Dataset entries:
──────────────────────────────

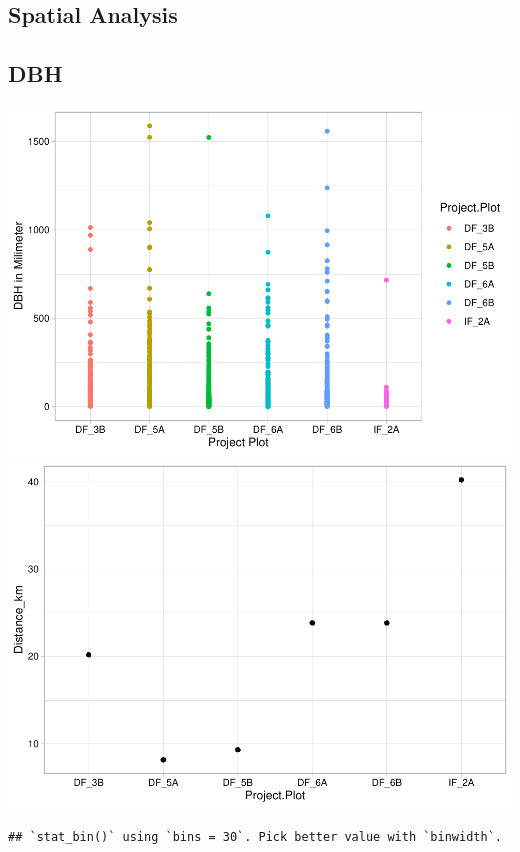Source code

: \documentclass[
  12pt,
]{article}
\begin{document}
\newpage

\hypertarget{spatial-analysis}{%
\subsection{Spatial Analysis}\label{spatial-analysis}}

\hypertarget{dbh}{%
\subsection{DBH}\label{dbh}}

\includegraphics{GoldenGriffithsKnierMalinowski_ENV872_Project_files/figure-latex/DBH graphs-1.pdf}
\includegraphics{GoldenGriffithsKnierMalinowski_ENV872_Project_files/figure-latex/DBH graphs-2.pdf}

\begin{verbatim}
## `stat_bin()` using `bins = 30`. Pick better value with `binwidth`.
\end{verbatim}
\end{document}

──────────────────────────────

Task brief:
Restate the entries above word for word, keeping pictures out of the copy.

Response to this task:
Source code

: \documentclass[
  12pt,
]{article}
\begin{document}
\newpage

\hypertarget{spatial-analysis}{%
\subsection{Spatial Analysis}\label{spatial-analysis}}

\hypertarget{dbh}{%
\subsection{DBH}\label{dbh}}

\includegraphics{GoldenGriffithsKnierMalinowski_ENV872_Project_files/figure-latex/DBH graphs-1.pdf}
\includegraphics{GoldenGriffithsKnierMalinowski_ENV872_Project_files/figure-latex/DBH graphs-2.pdf}

\begin{verbatim}
## `stat_bin()` using `bins = 30`. Pick better value with `binwidth`.
\end{verbatim}
\end{document}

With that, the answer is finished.